For me, Windows tells me that my time zone is "(UTC-05:00) Eastern Time (US & Canada)", where the words are a reasonably good way of putting it in terms that even most Americans can understand -- even though it has the wrong time offset for most of the year.  It is puzzling that I am about as likely to see it written as either "UTC-04:00" or "UTC-05:00", where they both mean the same exact thing.  One would have thought that the 'experts' should have figured this out by now.  But I put too much faith in them.

Even more confusing is when I see it written as "UTC+05:00" but it means the same time zone.  I'm pretty sure that's wrong, but I have seen it.  Recently, in fact.  Arrgh!

Andy


Chip Davis <chip@...>
 

This problem is caused by conflating two values, one geographical and unchanging, with one governmental that changes twice a year.  Or doesn't.

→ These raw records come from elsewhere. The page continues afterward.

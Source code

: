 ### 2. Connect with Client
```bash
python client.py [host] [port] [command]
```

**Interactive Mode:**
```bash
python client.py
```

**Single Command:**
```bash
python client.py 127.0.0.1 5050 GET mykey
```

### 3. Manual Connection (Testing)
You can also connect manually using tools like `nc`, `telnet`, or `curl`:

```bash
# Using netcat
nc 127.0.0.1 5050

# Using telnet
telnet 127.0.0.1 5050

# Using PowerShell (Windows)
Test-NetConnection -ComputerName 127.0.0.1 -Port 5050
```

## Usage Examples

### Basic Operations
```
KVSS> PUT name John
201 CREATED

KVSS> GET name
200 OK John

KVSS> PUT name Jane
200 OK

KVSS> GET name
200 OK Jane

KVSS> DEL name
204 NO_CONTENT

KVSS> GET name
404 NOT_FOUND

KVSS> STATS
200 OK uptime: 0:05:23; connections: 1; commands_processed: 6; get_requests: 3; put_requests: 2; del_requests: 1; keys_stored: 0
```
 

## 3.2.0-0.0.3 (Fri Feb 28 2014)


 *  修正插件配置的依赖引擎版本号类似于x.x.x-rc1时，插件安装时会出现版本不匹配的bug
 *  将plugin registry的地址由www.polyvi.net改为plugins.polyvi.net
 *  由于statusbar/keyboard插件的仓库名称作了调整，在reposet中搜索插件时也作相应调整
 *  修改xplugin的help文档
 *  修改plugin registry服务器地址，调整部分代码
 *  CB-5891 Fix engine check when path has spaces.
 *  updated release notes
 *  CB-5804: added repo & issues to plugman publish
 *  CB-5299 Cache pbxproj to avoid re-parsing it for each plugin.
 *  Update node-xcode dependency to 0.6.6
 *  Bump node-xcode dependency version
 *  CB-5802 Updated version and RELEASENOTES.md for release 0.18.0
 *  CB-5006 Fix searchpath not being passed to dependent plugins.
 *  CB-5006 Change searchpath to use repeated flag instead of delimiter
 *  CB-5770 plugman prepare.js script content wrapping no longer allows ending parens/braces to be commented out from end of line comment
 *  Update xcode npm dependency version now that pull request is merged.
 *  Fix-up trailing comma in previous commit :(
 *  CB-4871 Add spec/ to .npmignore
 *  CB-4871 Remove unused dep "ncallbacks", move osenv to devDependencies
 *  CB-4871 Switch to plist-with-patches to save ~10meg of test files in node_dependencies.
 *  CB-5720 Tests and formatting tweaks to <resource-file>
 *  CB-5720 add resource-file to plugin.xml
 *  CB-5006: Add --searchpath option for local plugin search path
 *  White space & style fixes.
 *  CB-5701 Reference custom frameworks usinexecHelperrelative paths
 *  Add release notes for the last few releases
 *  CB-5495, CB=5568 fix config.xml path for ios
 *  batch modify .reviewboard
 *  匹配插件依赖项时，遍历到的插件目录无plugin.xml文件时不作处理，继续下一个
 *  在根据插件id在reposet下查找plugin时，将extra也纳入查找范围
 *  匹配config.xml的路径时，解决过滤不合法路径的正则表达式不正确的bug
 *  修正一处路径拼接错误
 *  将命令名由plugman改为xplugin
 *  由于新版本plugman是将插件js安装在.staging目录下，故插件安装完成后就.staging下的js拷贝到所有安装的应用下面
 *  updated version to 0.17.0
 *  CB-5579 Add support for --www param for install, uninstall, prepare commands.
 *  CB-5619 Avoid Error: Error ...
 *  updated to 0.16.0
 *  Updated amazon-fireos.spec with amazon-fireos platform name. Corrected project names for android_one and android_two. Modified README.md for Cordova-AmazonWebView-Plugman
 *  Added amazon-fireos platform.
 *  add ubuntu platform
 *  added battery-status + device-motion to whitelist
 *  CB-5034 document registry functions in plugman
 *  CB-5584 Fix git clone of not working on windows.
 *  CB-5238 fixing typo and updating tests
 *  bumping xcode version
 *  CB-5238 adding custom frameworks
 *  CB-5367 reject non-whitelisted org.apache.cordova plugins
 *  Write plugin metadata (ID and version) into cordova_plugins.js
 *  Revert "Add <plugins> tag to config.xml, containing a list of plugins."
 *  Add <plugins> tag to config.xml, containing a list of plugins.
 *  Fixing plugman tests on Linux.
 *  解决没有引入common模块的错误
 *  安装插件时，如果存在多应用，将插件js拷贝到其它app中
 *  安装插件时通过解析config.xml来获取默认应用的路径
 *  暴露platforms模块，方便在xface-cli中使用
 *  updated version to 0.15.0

The Calendar "Timezone" drop-down list should display only that: the timezone of the location in which the event is being scheduled.  No one needs to know the UTC-offset or DST status to make an entry in the calendar.  They simply want to schedule a meeting four months from now at 11:00am in Chicago.

For half of the year, the UTC-offset in the "Timezone" list is wrong, which confuses two groups of users:
 1. Those who don't know what it means but know that it doesn't match their computer's Date/Time setting.
 2. Those who do know what it means and can't find the correct UTC-offset in the list.

There are two ways to properly handle this issue:
 1. Make the "Timezone" drop-down list smart and display the appropriate DST-dependent values (UTC-offset, timezone name and abbreviation) to accurately reflect the date being scheduled.  That's the way the calendar on my Android phone works.  That's not a SMOP for Groups.io, given the lack of reliable user location data.
 2. Remove all DST-dependent references (now only UTC-offset) from the "Timezone" drop-down list.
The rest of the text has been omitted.